Dave Hilley

Personal information
- Full name: David Hilley
- Date of birth: 20 December 1938 (age 87)
- Place of birth: Glasgow, Scotland
- Position: Inside forward

Senior career*
- Years: Team / Apps / (Gls)
- 1957–1958: Pollok
- 1958–1962: Third Lanark / 117 / (37)
- 1962–1967: Newcastle United / 194 / (31)
- 1967–1971: Nottingham Forest / 88 / (14)
- 1971–1973: Highlands Power
- 1973: Arcadia Shepherds
- 1974–1975: Hellenic
- 1975–1976: Hamilton Academical / 0 / (0)
- 1976: Scarborough
- 1976–1977: South Shields
- 1977–1978: Bedlington Colliery Welfare

International career
- 1959: Scottish League XI / 1 / (0)
- 1961–1962: SFA trial v SFL / 2 / (1)
- 1961: Scotland U23 / 1 / (0)

= Dave Hilley =

Scottish footballer

David Hilley (born 20 December 1938 in Glasgow) is a Scottish former footballer, who played for Third Lanark, Newcastle United and Nottingham Forest. After leaving Forest, Hilley emigrated to South Africa, where he continued his football career, later returning to live in Newcastle-upon-Tyne.
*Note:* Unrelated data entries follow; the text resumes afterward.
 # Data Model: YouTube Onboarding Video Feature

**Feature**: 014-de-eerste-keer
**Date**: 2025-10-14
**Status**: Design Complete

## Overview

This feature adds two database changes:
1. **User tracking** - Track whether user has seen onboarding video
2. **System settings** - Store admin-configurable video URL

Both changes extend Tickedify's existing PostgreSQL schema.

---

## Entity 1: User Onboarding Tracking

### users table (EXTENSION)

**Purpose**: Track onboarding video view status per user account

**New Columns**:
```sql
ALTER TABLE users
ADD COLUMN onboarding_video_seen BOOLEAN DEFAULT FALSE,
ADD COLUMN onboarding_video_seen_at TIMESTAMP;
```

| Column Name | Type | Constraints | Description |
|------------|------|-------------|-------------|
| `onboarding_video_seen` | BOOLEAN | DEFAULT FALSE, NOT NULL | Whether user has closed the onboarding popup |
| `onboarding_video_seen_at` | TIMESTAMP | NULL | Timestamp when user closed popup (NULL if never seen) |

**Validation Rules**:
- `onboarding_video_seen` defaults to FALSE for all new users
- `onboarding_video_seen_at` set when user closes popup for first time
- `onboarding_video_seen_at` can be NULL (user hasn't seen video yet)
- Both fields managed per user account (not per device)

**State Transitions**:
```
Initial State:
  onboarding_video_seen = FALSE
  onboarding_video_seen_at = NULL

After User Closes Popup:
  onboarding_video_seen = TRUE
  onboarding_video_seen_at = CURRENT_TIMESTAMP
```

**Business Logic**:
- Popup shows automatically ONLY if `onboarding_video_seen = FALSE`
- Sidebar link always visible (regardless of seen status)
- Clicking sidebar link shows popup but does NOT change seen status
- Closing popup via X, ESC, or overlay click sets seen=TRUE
Hilley represented the Scottish League once, in 1959.

His elder brother Ian was also a footballer; they briefly played together at Third Lanark, including in the 1959 Scottish League Cup Final at Hampden Park. They had grown up in Mount Florida, the Glasgow suburb situated between Hampden and Thirds Cathkin Park stadium.